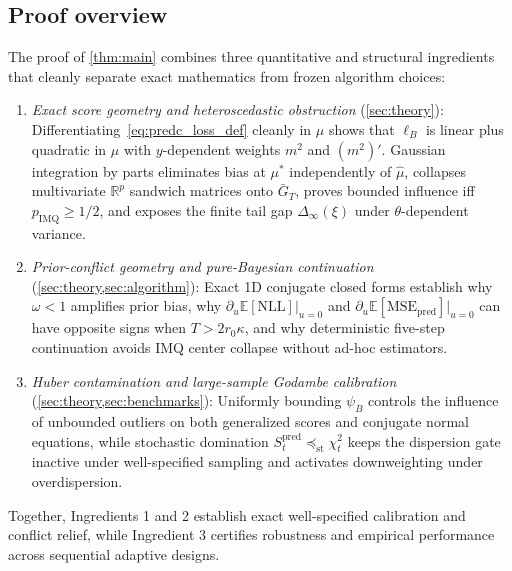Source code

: \documentclass[11pt,a4paper,reqno]{amsart}
\theoremstyle{definition}
\theoremstyle{remark}
\newcommand{\R}{\mathbb{R}}
\newcommand{\E}{\mathbb{E}}
\begin{document}
\subsection{Proof overview}\label{sec:overview}
The proof of \cref{thm:main} combines three quantitative and structural ingredients that cleanly separate exact mathematics from frozen algorithm choices:
\begin{enumerate}[label=\arabic*.]
\item \emph{Exact score geometry and heteroscedastic obstruction} (\cref{sec:theory}): Differentiating~\eqref{eq:predc_loss_def} cleanly in $\mu$ shows that $\ell_B$ is linear plus quadratic in $\mu$ with $y$-dependent weights $m^2$ and $(m^2)'$. Gaussian integration by parts eliminates bias at $\mu^*$ independently of $\hat{\mu}$, collapses multivariate $\R^p$ sandwich matrices onto $\bar{G}_T$, proves bounded influence iff $p_{\mathrm{IMQ}} \ge 1/2$, and exposes the finite tail gap $\Delta_\infty(\xi)$ under $\theta$-dependent variance.
\item \emph{Prior-conflict geometry and pure-Bayesian continuation} (\cref{sec:theory,sec:algorithm}): Exact 1D conjugate closed forms establish why $\omega < 1$ amplifies prior bias, why $\partial_u \E[\mathrm{NLL}]|_{u=0}$ and $\partial_u \E[\mathrm{MSE}_{\mathrm{pred}}]|_{u=0}$ can have opposite signs when $T > 2 r_0 \kappa$, and why deterministic five-step continuation avoids IMQ center collapse without ad-hoc estimators.
\item \emph{Huber contamination and large-sample Godambe calibration} (\cref{sec:theory,sec:benchmarks}): Uniformly bounding $\psi_B$ controls the influence of unbounded outliers on both generalized scores and conjugate normal equations, while stochastic domination $S_t^{\mathrm{pred}} \preceq_{\mathrm{st}} \chi^2_t$ keeps the dispersion gate inactive under well-specified sampling and activates downweighting under overdispersion.
\end{enumerate}
Together, Ingredients 1 and 2 establish exact well-specified calibration and conflict relief, while Ingredient 3 certifies robustness and empirical performance across sequential adaptive designs.
\end{document}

• DESCRIPTION OF THE TASK:
Would you repeat the entries exactly, keeping the images out?

• SOLVED PROBLEM:
Source code

: \documentclass[11pt,a4paper,reqno]{amsart}
\theoremstyle{definition}
\theoremstyle{remark}
\newcommand{\R}{\mathbb{R}}
\newcommand{\E}{\mathbb{E}}
\begin{document}
\subsection{Proof overview}\label{sec:overview}
The proof of \cref{thm:main} combines three quantitative and structural ingredients that cleanly separate exact mathematics from frozen algorithm choices:
\begin{enumerate}[label=\arabic*.]
\item \emph{Exact score geometry and heteroscedastic obstruction} (\cref{sec:theory}): Differentiating~\eqref{eq:predc_loss_def} cleanly in $\mu$ shows that $\ell_B$ is linear plus quadratic in $\mu$ with $y$-dependent weights $m^2$ and $(m^2)'$. Gaussian integration by parts eliminates bias at $\mu^*$ independently of $\hat{\mu}$, collapses multivariate $\R^p$ sandwich matrices onto $\bar{G}_T$, proves bounded influence iff $p_{\mathrm{IMQ}} \ge 1/2$, and exposes the finite tail gap $\Delta_\infty(\xi)$ under $\theta$-dependent variance.
\item \emph{Prior-conflict geometry and pure-Bayesian continuation} (\cref{sec:theory,sec:algorithm}): Exact 1D conjugate closed forms establish why $\omega < 1$ amplifies prior bias, why $\partial_u \E[\mathrm{NLL}]|_{u=0}$ and $\partial_u \E[\mathrm{MSE}_{\mathrm{pred}}]|_{u=0}$ can have opposite signs when $T > 2 r_0 \kappa$, and why deterministic five-step continuation avoids IMQ center collapse without ad-hoc estimators.
\item \emph{Huber contamination and large-sample Godambe calibration} (\cref{sec:theory,sec:benchmarks}): Uniformly bounding $\psi_B$ controls the influence of unbounded outliers on both generalized scores and conjugate normal equations, while stochastic domination $S_t^{\mathrm{pred}} \preceq_{\mathrm{st}} \chi^2_t$ keeps the dispersion gate inactive under well-specified sampling and activates downweighting under overdispersion.
\end{enumerate}
Together, Ingredients 1 and 2 establish exact well-specified calibration and conflict relief, while Ingredient 3 certifies robustness and empirical performance across sequential adaptive designs.
\end{document}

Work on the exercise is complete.